[SOURCE RECORDS Boundary: Start]
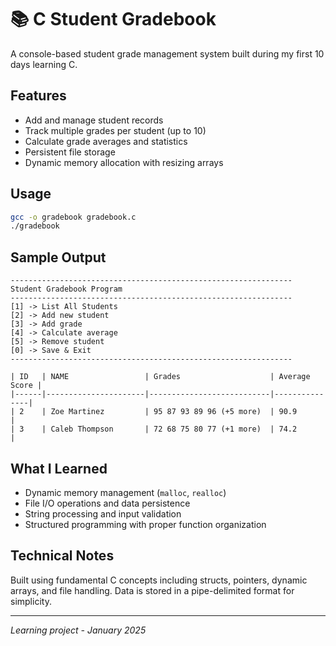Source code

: # 📚 C Student Gradebook

A console-based student grade management system built during my first 10 days learning C.

## Features

- Add and manage student records
- Track multiple grades per student (up to 10)
- Calculate grade averages and statistics
- Persistent file storage
- Dynamic memory allocation with resizing arrays

## Usage

```bash
gcc -o gradebook gradebook.c
./gradebook
```

## Sample Output

```
---------------------------------------------------------------
Student Gradebook Program
---------------------------------------------------------------
[1] -> List All Students
[2] -> Add new student
[3] -> Add grade
[4] -> Calculate average
[5] -> Remove student
[0] -> Save & Exit
---------------------------------------------------------------
```

```
| ID   | NAME                 | Grades                    | Average Score |
|------|----------------------|---------------------------|---------------|
| 2    | Zoe Martinez         | 95 87 93 89 96 (+5 more)  | 90.9          |
| 3    | Caleb Thompson       | 72 68 75 80 77 (+1 more)  | 74.2          |
```

## What I Learned

- Dynamic memory management (`malloc`, `realloc`)
- File I/O operations and data persistence
- String processing and input validation
- Structured programming with proper function organization

## Technical Notes

Built using fundamental C concepts including structs, pointers, dynamic arrays, and file handling. Data is stored in a pipe-delimited format for simplicity.

---

_Learning project - January 2025_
[SOURCE RECORDS Boundary: End]
What is needed is an exact copy of the entries, without any images.

Source code

: # 📚 C Student Gradebook

A console-based student grade management system built during my first 10 days learning C.

## Features

- Add and manage student records
- Track multiple grades per student (up to 10)
- Calculate grade averages and statistics
- Persistent file storage
- Dynamic memory allocation with resizing arrays

## Usage

```bash
gcc -o gradebook gradebook.c
./gradebook
```

## Sample Output

```
---------------------------------------------------------------
Student Gradebook Program
---------------------------------------------------------------
[1] -> List All Students
[2] -> Add new student
[3] -> Add grade
[4] -> Calculate average
[5] -> Remove student
[0] -> Save & Exit
---------------------------------------------------------------
```

```
| ID   | NAME                 | Grades                    | Average Score |
|------|----------------------|---------------------------|---------------|
| 2    | Zoe Martinez         | 95 87 93 89 96 (+5 more)  | 90.9          |
| 3    | Caleb Thompson       | 72 68 75 80 77 (+1 more)  | 74.2          |
```

## What I Learned

- Dynamic memory management (`malloc`, `realloc`)
- File I/O operations and data persistence
- String processing and input validation
- Structured programming with proper function organization

## Technical Notes

Built using fundamental C concepts including structs, pointers, dynamic arrays, and file handling. Data is stored in a pipe-delimited format for simplicity.

---

_Learning project - January 2025_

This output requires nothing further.